"Mi telefona Eugène", annotava Emil Cioran il 1° marzo 1969 in uno dei suoi Quaderni. "Mi dice che non riesce a scrivere né a leggere più nulla... Cerco di spiegargli che non ha nessuna importanza se in questo momento non riesce a scrivere niente, la sua opera c’è, esiste, e una pièce in più o in meno conta poco. Mi risponde che sente di avere ancora qualcosa da dire. Io ribatto che non ne dubito, ma che l’importante è aver detto quanto aveva da dire sulla morte, l’unico problema che conti, e che il resto è secondario. Ma lui sostiene che è tormentato, roso dai rimorsi."

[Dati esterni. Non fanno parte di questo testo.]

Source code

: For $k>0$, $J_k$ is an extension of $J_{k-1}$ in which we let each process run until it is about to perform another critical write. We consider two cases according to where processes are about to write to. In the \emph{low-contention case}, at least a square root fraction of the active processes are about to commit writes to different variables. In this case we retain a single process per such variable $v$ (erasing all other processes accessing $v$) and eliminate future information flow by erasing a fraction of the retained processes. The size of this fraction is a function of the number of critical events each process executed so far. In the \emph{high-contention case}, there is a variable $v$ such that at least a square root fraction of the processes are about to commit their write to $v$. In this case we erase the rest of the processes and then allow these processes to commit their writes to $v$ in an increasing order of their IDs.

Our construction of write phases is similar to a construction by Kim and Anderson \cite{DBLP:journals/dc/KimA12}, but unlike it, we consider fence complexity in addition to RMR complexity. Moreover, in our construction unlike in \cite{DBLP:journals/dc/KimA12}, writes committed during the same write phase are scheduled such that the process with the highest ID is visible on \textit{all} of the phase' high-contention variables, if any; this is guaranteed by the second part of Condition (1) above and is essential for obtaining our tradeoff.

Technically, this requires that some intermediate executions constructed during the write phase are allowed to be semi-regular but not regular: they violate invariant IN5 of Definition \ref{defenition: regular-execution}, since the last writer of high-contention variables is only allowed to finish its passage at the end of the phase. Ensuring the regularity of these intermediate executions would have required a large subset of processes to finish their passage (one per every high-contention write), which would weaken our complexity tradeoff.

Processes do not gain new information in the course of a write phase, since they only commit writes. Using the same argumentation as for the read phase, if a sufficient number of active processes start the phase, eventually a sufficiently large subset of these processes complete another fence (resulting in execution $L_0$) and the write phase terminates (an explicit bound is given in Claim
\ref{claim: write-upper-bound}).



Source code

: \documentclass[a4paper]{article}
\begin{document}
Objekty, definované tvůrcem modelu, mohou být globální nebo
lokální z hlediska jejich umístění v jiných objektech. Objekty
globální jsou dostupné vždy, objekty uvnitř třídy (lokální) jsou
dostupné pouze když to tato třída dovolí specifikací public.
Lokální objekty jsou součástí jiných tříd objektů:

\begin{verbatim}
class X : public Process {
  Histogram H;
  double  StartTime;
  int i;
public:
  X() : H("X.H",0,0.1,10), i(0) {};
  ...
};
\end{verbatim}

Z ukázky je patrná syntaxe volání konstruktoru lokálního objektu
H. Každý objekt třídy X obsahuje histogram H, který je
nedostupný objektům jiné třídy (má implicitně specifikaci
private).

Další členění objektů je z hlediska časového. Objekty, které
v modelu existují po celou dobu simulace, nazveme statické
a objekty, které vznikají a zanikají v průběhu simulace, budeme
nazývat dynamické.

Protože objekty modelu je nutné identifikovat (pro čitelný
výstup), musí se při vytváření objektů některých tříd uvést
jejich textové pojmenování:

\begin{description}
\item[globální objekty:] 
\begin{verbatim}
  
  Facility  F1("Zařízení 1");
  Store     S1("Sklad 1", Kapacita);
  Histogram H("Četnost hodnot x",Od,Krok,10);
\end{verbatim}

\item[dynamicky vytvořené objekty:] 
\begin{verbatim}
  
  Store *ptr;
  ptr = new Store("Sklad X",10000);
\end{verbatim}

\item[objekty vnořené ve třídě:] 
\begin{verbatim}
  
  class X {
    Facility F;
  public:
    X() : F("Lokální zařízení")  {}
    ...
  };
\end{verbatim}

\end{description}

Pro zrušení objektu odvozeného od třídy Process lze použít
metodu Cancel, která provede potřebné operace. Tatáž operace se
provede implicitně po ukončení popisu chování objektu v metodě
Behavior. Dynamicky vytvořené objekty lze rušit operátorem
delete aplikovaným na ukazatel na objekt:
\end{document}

Cioran riceveva quotidianamente le confidenze telefoniche dell'amico e connazionale Eugène Ionesco, afflitto da frequenti crisi depressive. "Penso di avere con lui affinità profonde", continuava: "Siamo entrambi ansiosi, chi più chi meno, ma la sua infelicità attuale è più grande della mia. Provo per lui una pena infinita, quasi disperata. A che servono la fortuna, la gloria, se si è più miseri del più sconosciuto e del più diseredato degli uomini? Voltaire, alla fine della vita, si chiede in che cosa consista la felicità e risponde: vivere e morire sconosciuti. Per quanto mi riguarda, ho notato che da quando soffro di meno per essere trascurato, dimenticato, sconosciuto, sono molto più felice di prima. In gioventù desideravo fare scalpore, volevo che si parlasse di me, volevo essere influente, potente, invidiato, mi piaceva essere aggressivo, umiliare le persone, ecc. ecc.: ebbene, ero molto più infelice di ora."
Cioran conclude il suo appunto facendo una considerazione sulla quale, in quest'ultimo periodo, sto riflettendo anch'io: "Da quando ho capito che posso benissimo non esistere per nessuno, mi sento sollevato, ma non appagato - il che dimostra che il vecchio uomo è lungi dall’essersi assopito."
Vivi nascosto, esortava Epicuro. Smetti di lottare contro un mondo in cui gli ingranaggi che muovono le cose sono giganteschi e crudeli. Coltiva il tuo Giardino Interiore, dove nessuna Istituzione può mettere mano a sovvertire l'ordine che hai minuziosamente creato. Fermo restando che la solitudine non appaga: siamo sempre un po' infelici, quando ci si espone agli occhi di tutti come quando ci si apparta al riparo della propria coscienza.